Yesterday, the New York City Council held our first hearing on the Amazon HQ2 proposal for Long Island City, “Exposing the Closed-Door Process,” to start asking questions about the $3 billion in tax subsidies, the decision to evade New York City’s “Uniform Land Use Review Procedure” (“ULURP” was even trending on Twitter yesterday), Amazon’s working conditions and anti-labor practices, and much more.
I’ve been a skeptic since Amazon announced their Hunger Games-style, race-to-the-bottom process for siting HQ2 back in 2017, encouraging cities & states to bid away their tax base, and requiring finalists to sign non-disclosure agreements (NDAs), hiding those bids from public view. I was one of the few elected officials who did not sign onto the letter-of-support at the request of City Hall. Instead I helped organize this letter back in March with elected officials, declaring a “mutual non-aggression pact.” I argued then that NYC should not sign the non-disclosure agreement (and now I am introducing legislation to prevent NYC from participating in future NDAs).
Yesterday’s hearing confirmed my fears that Amazon has no intention of paying their fair-share of taxes, of playing by our rules, of respecting small businesses, of helping to strengthen our local democracy, or of being a good neighbor.

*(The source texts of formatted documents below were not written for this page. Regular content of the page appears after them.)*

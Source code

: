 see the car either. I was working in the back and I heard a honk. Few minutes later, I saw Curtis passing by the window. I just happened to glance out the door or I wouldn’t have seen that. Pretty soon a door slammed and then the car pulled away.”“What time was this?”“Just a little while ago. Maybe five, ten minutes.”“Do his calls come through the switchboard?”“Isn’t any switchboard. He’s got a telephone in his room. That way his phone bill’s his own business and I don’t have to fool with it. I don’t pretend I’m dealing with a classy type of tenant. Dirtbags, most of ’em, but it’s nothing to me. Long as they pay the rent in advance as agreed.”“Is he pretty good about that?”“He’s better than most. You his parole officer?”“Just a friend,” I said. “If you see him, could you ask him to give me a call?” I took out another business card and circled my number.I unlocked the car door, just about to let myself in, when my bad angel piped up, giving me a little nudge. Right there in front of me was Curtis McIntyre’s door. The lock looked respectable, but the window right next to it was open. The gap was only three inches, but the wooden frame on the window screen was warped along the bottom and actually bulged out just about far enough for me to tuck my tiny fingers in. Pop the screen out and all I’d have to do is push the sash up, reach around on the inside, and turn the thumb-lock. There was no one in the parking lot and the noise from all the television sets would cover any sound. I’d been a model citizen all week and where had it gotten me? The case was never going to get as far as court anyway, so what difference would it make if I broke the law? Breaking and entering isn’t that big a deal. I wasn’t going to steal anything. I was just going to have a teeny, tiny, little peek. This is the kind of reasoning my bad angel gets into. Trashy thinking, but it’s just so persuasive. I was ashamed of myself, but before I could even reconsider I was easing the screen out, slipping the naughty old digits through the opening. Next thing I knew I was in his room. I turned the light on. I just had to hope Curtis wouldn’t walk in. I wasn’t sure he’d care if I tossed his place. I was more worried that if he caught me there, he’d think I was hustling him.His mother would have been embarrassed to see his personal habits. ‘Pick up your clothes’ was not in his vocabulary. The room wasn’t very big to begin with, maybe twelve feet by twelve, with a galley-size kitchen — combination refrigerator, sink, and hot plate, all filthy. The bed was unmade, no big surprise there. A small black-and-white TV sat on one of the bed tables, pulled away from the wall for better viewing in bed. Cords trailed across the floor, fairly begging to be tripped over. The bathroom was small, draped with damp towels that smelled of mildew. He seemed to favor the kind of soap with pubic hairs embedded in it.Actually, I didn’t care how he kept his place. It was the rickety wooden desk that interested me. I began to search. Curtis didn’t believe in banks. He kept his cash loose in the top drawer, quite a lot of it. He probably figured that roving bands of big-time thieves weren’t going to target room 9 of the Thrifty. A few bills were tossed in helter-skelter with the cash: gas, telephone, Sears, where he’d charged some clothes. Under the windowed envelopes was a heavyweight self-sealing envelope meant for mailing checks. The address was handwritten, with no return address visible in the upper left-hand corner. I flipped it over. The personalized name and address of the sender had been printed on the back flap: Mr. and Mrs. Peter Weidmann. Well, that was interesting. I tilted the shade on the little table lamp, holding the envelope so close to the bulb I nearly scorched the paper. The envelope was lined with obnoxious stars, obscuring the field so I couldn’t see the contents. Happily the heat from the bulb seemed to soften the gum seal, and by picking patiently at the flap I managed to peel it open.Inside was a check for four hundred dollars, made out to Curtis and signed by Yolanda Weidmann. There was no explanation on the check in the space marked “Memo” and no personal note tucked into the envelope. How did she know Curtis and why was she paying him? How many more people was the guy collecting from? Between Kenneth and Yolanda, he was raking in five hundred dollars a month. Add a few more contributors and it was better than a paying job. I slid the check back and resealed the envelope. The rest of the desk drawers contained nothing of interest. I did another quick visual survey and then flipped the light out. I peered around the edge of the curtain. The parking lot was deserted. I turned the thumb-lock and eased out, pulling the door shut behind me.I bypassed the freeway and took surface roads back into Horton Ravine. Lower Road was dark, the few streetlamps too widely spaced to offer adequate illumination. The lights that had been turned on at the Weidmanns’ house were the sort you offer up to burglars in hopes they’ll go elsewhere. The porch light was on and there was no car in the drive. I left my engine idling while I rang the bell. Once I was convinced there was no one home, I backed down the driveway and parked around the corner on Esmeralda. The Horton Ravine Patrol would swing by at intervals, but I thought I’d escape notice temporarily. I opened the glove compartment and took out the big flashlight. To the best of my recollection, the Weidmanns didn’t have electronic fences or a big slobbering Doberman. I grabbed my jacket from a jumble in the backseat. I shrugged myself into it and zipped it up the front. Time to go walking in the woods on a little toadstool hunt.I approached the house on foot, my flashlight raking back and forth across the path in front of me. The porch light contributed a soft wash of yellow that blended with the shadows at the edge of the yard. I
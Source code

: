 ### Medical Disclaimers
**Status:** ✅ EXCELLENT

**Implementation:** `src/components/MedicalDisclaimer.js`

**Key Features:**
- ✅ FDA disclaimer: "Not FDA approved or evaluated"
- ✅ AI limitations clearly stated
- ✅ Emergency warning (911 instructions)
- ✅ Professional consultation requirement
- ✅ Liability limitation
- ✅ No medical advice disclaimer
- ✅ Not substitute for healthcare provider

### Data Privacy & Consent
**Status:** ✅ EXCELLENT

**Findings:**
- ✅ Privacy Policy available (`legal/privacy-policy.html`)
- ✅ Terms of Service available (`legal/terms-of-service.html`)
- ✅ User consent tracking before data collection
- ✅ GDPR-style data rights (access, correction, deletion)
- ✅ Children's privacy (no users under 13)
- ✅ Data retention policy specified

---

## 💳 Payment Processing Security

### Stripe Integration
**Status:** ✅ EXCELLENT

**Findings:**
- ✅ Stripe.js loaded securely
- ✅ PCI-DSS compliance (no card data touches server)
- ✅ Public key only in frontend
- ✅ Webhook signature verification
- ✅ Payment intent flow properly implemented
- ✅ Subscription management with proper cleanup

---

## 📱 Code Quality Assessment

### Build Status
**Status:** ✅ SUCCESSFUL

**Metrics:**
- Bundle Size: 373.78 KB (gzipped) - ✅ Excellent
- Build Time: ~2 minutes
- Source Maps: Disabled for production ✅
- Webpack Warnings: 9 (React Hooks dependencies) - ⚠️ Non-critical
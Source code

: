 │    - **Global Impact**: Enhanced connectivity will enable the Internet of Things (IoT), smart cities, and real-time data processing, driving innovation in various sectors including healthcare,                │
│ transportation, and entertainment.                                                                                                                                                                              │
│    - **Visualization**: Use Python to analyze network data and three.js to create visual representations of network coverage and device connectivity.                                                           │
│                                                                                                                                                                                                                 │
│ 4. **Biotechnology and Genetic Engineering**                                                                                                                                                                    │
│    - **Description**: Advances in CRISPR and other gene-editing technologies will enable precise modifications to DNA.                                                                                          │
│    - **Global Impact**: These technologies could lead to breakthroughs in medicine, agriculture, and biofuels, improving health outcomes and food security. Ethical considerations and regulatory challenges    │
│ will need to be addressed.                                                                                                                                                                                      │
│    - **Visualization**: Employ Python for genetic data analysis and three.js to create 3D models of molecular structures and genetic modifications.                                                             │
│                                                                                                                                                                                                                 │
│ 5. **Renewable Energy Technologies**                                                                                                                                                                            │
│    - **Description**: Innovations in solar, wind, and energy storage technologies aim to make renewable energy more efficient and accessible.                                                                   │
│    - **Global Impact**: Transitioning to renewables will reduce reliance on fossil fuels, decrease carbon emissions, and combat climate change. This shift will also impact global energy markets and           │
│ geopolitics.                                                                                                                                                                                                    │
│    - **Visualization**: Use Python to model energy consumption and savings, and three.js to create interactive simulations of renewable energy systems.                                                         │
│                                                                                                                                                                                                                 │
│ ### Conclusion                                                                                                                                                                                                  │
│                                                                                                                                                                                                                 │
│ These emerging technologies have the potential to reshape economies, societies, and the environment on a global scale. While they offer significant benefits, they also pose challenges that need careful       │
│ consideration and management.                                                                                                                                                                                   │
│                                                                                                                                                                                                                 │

I was stunned from the beginning when, in response to questions from Speaker Corey Johnson and me, Amazon VP for Public Policy Brian Huseman affirmedthat they provide facial recognition technology to ICE because they think “the federal government should have access to the best technology.” In pursuit of profit, Amazon is a willing partner in Trump’s deportation machine.When I raised questions about an ACLU study in which Amazon’s technologyfalsely matched 28 Members of Congress — disproportionately people of color — to mugshots in a database, Huseman’s response was simply “we were not able to replicate the ACLU’s findings,” without showing the slightest concern about racial bias in their algorithms, or about the immigrants who might be deported using their software. Having heard this, how could we possibly expect Amazon to be a good corporate neighbor neighbor to immigrant communities in Queens?
I focused my question on the threats that I believe Amazon’s growing monopoly power poses to our local democracy (and maybe to democracy in general). In Seattle, when City Council Members proposed a modest tax on large business to support desperately needed affordable housing, Amazon threatened a “capital strike” and led the effort to kill the tax. They similarly led efforts to preempt cities in Washington state from adopting stronger equal pay laws. (Huseman tried to pretend neither was true, but the evidence is clear).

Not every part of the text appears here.